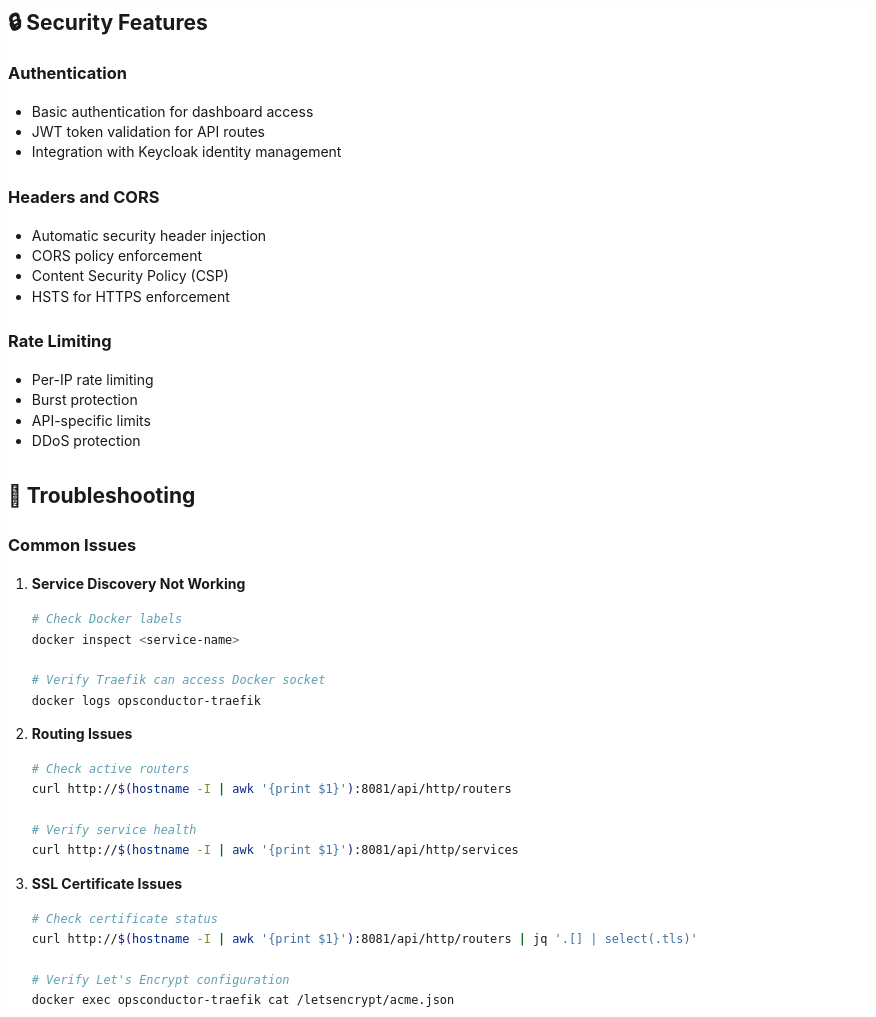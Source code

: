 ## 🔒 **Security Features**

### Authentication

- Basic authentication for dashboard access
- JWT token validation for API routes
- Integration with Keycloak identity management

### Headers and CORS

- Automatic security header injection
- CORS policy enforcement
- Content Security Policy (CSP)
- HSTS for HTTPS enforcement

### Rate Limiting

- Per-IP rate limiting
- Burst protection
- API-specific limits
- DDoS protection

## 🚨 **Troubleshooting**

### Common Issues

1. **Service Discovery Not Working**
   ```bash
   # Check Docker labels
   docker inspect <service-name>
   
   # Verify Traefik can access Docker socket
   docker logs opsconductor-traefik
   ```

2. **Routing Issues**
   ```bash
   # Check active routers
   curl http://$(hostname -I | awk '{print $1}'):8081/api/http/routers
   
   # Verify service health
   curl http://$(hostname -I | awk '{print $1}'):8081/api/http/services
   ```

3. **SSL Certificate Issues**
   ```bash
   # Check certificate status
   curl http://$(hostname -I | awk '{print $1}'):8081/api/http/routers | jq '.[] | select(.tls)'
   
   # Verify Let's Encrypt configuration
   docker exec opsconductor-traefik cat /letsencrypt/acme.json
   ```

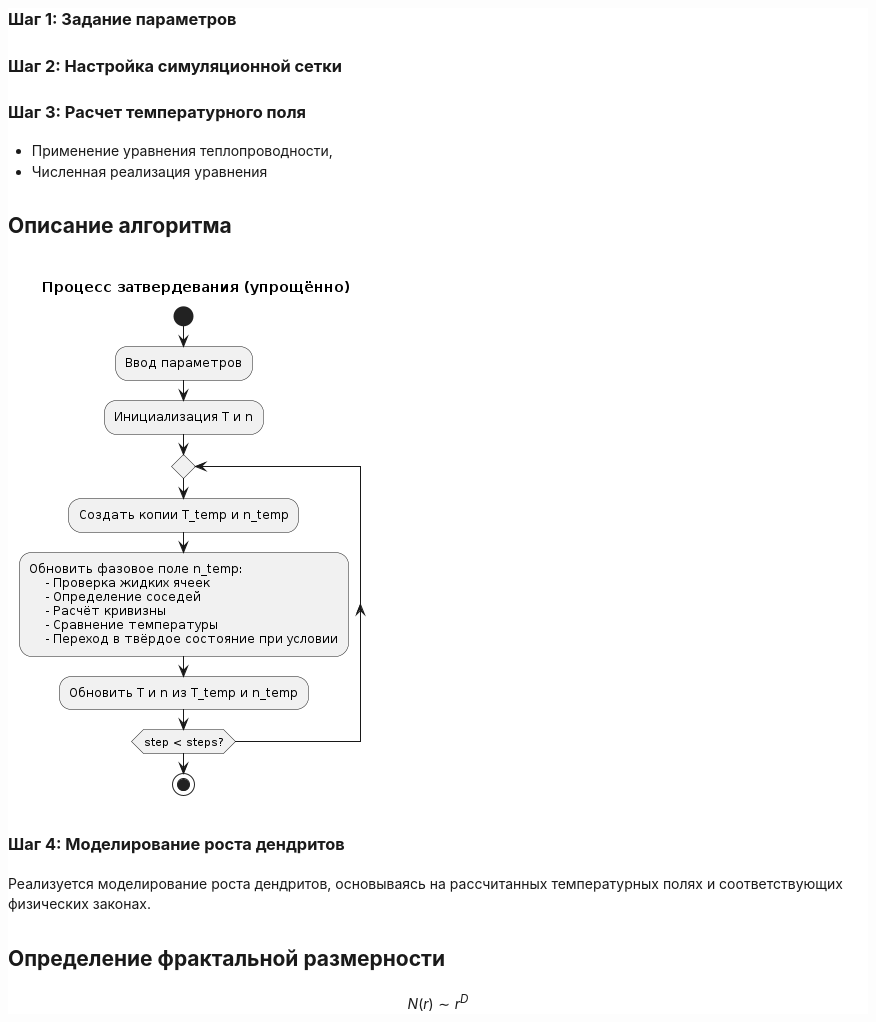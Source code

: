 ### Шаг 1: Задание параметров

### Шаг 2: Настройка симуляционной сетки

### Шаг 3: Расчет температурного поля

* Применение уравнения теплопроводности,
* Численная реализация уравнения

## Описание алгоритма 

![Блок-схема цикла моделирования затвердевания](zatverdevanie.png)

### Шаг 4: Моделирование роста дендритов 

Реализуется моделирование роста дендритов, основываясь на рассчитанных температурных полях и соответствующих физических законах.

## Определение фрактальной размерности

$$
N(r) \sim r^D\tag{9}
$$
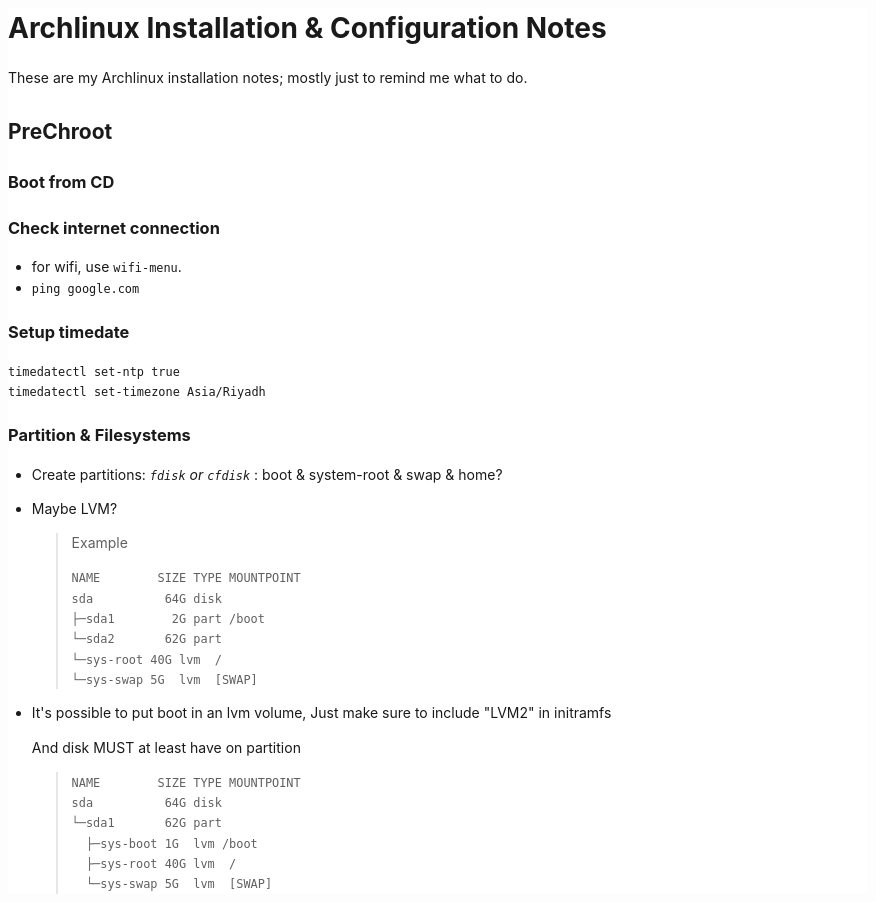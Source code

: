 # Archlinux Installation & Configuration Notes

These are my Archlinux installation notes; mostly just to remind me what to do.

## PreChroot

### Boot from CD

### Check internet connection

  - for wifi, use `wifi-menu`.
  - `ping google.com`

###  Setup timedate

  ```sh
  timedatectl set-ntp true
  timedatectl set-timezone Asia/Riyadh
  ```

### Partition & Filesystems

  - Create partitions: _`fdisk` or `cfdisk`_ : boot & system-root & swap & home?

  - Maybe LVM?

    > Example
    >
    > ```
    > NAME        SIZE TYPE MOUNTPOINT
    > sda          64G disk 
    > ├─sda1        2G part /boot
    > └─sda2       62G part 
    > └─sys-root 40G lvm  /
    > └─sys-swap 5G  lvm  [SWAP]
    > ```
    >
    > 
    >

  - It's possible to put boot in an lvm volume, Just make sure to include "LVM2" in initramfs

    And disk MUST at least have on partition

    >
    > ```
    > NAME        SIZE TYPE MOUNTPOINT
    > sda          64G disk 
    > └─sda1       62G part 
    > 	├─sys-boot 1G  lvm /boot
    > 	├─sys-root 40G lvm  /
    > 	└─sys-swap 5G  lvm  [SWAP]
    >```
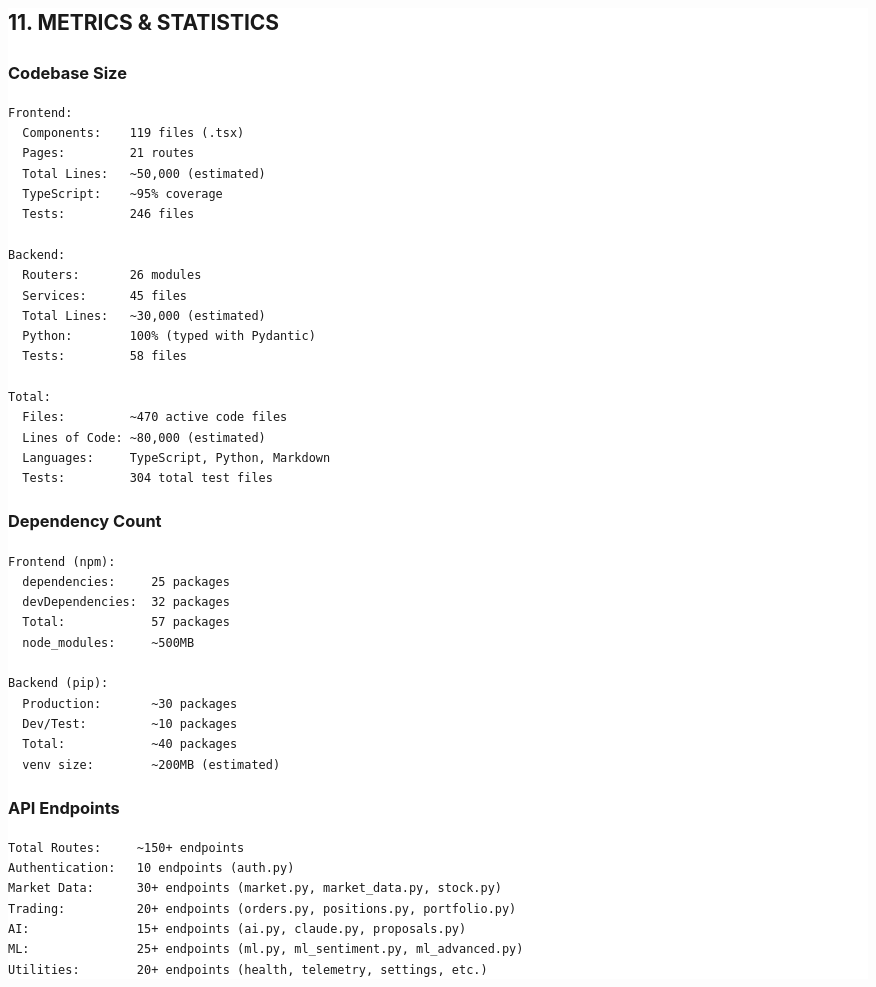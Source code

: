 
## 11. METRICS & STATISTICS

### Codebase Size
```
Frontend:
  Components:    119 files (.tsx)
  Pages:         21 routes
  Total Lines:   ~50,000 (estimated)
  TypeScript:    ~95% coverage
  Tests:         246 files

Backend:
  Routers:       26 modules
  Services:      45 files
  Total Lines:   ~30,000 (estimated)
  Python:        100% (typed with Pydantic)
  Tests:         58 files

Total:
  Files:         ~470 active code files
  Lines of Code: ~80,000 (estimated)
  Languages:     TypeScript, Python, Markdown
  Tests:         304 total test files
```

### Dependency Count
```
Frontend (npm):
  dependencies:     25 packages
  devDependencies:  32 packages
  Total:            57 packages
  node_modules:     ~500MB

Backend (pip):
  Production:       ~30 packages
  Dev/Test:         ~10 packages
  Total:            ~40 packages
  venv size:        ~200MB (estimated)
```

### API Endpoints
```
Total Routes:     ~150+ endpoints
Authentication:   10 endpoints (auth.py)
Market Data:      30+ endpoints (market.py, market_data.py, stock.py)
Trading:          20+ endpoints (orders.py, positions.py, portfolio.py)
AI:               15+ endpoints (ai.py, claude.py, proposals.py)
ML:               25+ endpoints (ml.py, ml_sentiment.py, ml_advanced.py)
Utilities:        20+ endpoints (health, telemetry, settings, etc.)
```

ACTIVITY: Please repeat every record above exactly, leaving the pictures out.

RESPONSE AREA:
Source code

: ## 🔒 **Security Features**

### Authentication

- Basic authentication for dashboard access
- JWT token validation for API routes
- Integration with Keycloak identity management

### Headers and CORS

- Automatic security header injection
- CORS policy enforcement
- Content Security Policy (CSP)
- HSTS for HTTPS enforcement

### Rate Limiting

- Per-IP rate limiting
- Burst protection
- API-specific limits
- DDoS protection

## 🚨 **Troubleshooting**

### Common Issues

1. **Service Discovery Not Working**
   ```bash
   # Check Docker labels
   docker inspect <service-name>
   
   # Verify Traefik can access Docker socket
   docker logs opsconductor-traefik
   ```

2. **Routing Issues**
   ```bash
   # Check active routers
   curl http://$(hostname -I | awk '{print $1}'):8081/api/http/routers
   
   # Verify service health
   curl http://$(hostname -I | awk '{print $1}'):8081/api/http/services
   ```

3. **SSL Certificate Issues**
   ```bash
   # Check certificate status
   curl http://$(hostname -I | awk '{print $1}'):8081/api/http/routers | jq '.[] | select(.tls)'
   
   # Verify Let's Encrypt configuration
   docker exec opsconductor-traefik cat /letsencrypt/acme.json
   ```

Source code

: ### Шаг 1: Задание параметров

### Шаг 2: Настройка симуляционной сетки

### Шаг 3: Расчет температурного поля

* Применение уравнения теплопроводности,
* Численная реализация уравнения

## Описание алгоритма 

![Блок-схема цикла моделирования затвердевания](zatverdevanie.png)

### Шаг 4: Моделирование роста дендритов 

Реализуется моделирование роста дендритов, основываясь на рассчитанных температурных полях и соответствующих физических законах.

## Определение фрактальной размерности

$$
N(r) \sim r^D\tag{9}
$$
Source code

: # Archlinux Installation & Configuration Notes

These are my Archlinux installation notes; mostly just to remind me what to do.

## PreChroot

### Boot from CD

### Check internet connection

  - for wifi, use `wifi-menu`.
  - `ping google.com`

###  Setup timedate

  ```sh
  timedatectl set-ntp true
  timedatectl set-timezone Asia/Riyadh
  ```

### Partition & Filesystems

  - Create partitions: _`fdisk` or `cfdisk`_ : boot & system-root & swap & home?

  - Maybe LVM?

    > Example
    >
    > ```
    > NAME        SIZE TYPE MOUNTPOINT
    > sda          64G disk 
    > ├─sda1        2G part /boot
    > └─sda2       62G part 
    > └─sys-root 40G lvm  /
    > └─sys-swap 5G  lvm  [SWAP]
    > ```
    >
    > 
    >

  - It's possible to put boot in an lvm volume, Just make sure to include "LVM2" in initramfs

    And disk MUST at least have on partition

    >
    > ```
    > NAME        SIZE TYPE MOUNTPOINT
    > sda          64G disk 
    > └─sda1       62G part 
    > 	├─sys-boot 1G  lvm /boot
    > 	├─sys-root 40G lvm  /
    > 	└─sys-swap 5G  lvm  [SWAP]
    >```
Source code

: 
## 11. METRICS & STATISTICS

### Codebase Size
```
Frontend:
  Components:    119 files (.tsx)
  Pages:         21 routes
  Total Lines:   ~50,000 (estimated)
  TypeScript:    ~95% coverage
  Tests:         246 files

Backend:
  Routers:       26 modules
  Services:      45 files
  Total Lines:   ~30,000 (estimated)
  Python:        100% (typed with Pydantic)
  Tests:         58 files

Total:
  Files:         ~470 active code files
  Lines of Code: ~80,000 (estimated)
  Languages:     TypeScript, Python, Markdown
  Tests:         304 total test files
```

### Dependency Count
```
Frontend (npm):
  dependencies:     25 packages
  devDependencies:  32 packages
  Total:            57 packages
  node_modules:     ~500MB

Backend (pip):
  Production:       ~30 packages
  Dev/Test:         ~10 packages
  Total:            ~40 packages
  venv size:        ~200MB (estimated)
```

### API Endpoints
```
Total Routes:     ~150+ endpoints
Authentication:   10 endpoints (auth.py)
Market Data:      30+ endpoints (market.py, market_data.py, stock.py)
Trading:          20+ endpoints (orders.py, positions.py, portfolio.py)
AI:               15+ endpoints (ai.py, claude.py, proposals.py)
ML:               25+ endpoints (ml.py, ml_sentiment.py, ml_advanced.py)
Utilities:        20+ endpoints (health, telemetry, settings, etc.)
```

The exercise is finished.